Version: v0.9.0a2

Spec

Spec-21-Content-Addressed-IDs

5 min readSpec contributor · Node operatorDraft · v0.9.0aN

What this spec defines

The content-addressed fact identifier (CID): deterministic, tamper-evident identifiers for the canonical body of a fact.

Extraction status

This component spec extracts the content-addressed fact ID material that previously lived in the monolithic stigmem-spec-v0.9.0a1.md lineage.

CIDs are core Stigmem behavior per ADR-011.

They are not an experimental plugin feature, and a conforming default node MUST compute CIDs for new facts.

Purpose

A CID is a deterministic, tamper-evident identifier for the canonical body of a fact. Unlike a UUID-style fact id, a CID can be recomputed independently from the fact payload.

CIDs provide:

Content integrity

Checks for stored facts.

Deduplication

For identical assertions.

Stable provenance

References across nodes and transports.

Defense-in-depth

A core layer for storage immutability.

CID format

A CID MUST use the sha256: prefix followed by 64 lowercase hexadecimal characters:

sha256:<64 lowercase hex chars>

The CID MUST be computed as:

CID = "sha256:" + hex_lowercase(SHA-256(canonical_fact_body_bytes))
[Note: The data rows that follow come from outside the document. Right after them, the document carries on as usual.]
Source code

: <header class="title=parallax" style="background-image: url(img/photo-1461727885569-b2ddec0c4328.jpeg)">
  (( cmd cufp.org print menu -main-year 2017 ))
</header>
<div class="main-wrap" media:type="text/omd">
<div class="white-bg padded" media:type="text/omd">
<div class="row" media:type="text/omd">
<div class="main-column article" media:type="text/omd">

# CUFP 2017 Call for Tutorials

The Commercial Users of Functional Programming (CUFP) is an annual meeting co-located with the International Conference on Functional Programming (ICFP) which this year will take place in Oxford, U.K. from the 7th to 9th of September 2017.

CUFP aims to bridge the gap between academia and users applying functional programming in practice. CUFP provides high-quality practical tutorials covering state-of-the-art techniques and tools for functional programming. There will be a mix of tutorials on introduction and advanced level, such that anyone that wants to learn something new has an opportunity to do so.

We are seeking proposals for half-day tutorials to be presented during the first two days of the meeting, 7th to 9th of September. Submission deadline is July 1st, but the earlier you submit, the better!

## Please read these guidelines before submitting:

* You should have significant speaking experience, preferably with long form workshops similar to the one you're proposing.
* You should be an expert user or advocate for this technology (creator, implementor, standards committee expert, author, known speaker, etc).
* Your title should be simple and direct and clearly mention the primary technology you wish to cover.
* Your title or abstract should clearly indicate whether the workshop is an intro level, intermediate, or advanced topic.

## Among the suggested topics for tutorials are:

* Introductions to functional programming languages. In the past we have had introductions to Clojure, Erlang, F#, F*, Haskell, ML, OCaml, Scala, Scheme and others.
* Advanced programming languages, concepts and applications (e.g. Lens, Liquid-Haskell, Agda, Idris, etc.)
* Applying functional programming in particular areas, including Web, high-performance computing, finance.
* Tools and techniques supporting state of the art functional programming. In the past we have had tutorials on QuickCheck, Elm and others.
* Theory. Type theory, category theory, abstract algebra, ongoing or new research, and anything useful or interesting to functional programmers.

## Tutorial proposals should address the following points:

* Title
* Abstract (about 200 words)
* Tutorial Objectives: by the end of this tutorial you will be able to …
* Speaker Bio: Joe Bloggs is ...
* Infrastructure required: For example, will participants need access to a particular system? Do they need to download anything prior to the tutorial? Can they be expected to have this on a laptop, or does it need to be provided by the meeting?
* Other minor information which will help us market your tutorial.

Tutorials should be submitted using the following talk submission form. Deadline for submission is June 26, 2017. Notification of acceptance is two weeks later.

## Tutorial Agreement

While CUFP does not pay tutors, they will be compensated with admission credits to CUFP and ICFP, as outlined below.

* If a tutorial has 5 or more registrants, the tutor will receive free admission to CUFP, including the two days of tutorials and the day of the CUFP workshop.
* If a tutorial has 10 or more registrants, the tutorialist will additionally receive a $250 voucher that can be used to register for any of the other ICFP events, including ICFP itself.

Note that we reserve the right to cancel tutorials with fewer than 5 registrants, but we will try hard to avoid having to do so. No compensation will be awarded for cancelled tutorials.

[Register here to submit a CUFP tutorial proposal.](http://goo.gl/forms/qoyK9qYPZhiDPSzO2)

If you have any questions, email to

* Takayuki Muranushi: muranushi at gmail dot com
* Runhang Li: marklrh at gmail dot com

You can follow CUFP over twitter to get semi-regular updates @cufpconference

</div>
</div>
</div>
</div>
Only lowercase hexadecimal output is valid for sha256: CIDs.

Strings beginning with sha256: that do not match this format MUST be treated as malformed CIDs.

Canonical fact body

The canonical fact body for v0.9.0aN CID computation contains exactly these fields:

{
  "confidence": 1.0,
  "entity": "stigmem://example/entity",
  "relation": "memory:prefers",
  "scope": "local",
  "source": "agent:example",
  "value_type": "string",
  "value_v": "dark mode"
}

The canonical body MUST be serialized as compact UTF-8 JSON with deterministic lexicographic key ordering and no insignificant whitespace. The reference node uses JSON sorted keys with compact separators and ensure_ascii=false.

All seven canonical fields are CID-sensitive. Changing any of them MUST produce a different CID.

Excluded fields

The following fields MUST NOT participate in CID computation:

Field

Reason

Notes

id / fact_id

self-reference

Cannot be part of its own CID.

cid

self-reference

Cannot be self-referential.

timestamp / created_at

write-time metadata

Write time is not part of the assertion.

hlc

node-local

Logical clock metadata.

valid_until

policy

Expiry policy, not the assertion body.

derived_from

provenance

References can create circularity.

attestation_chain / signature

transport

Transport or attestation metadata.

source_trust

local

Locally derived trust score.

reason

audit context

Operator or audit context, not the assertion body.

A matching CID is not proof that excluded metadata is trustworthy.

Excluded fields may still be security-relevant. Implementations MUST validate those fields through their owning specs.

Storage contract

The fact storage model MUST support:

Nullable `cid` column

Nullable only for legacy rows pending backfill.

`fact_cid_aliases` table

Mapping stored fact ids to CIDs.

Unique CID index

For efficient CID lookup.

Fact id index

For alias maintenance.

Every new fact write MUST persist the computed CID on the fact row and insert the corresponding alias row in the same transaction.

Write path and deduplication

On local assertion, a node MUST:

Normalize the assertion fields according to their owning specs.
Compute the CID before writing the fact row.
Persist the CID with all other fact fields.
Insert the CID alias row in the same transaction.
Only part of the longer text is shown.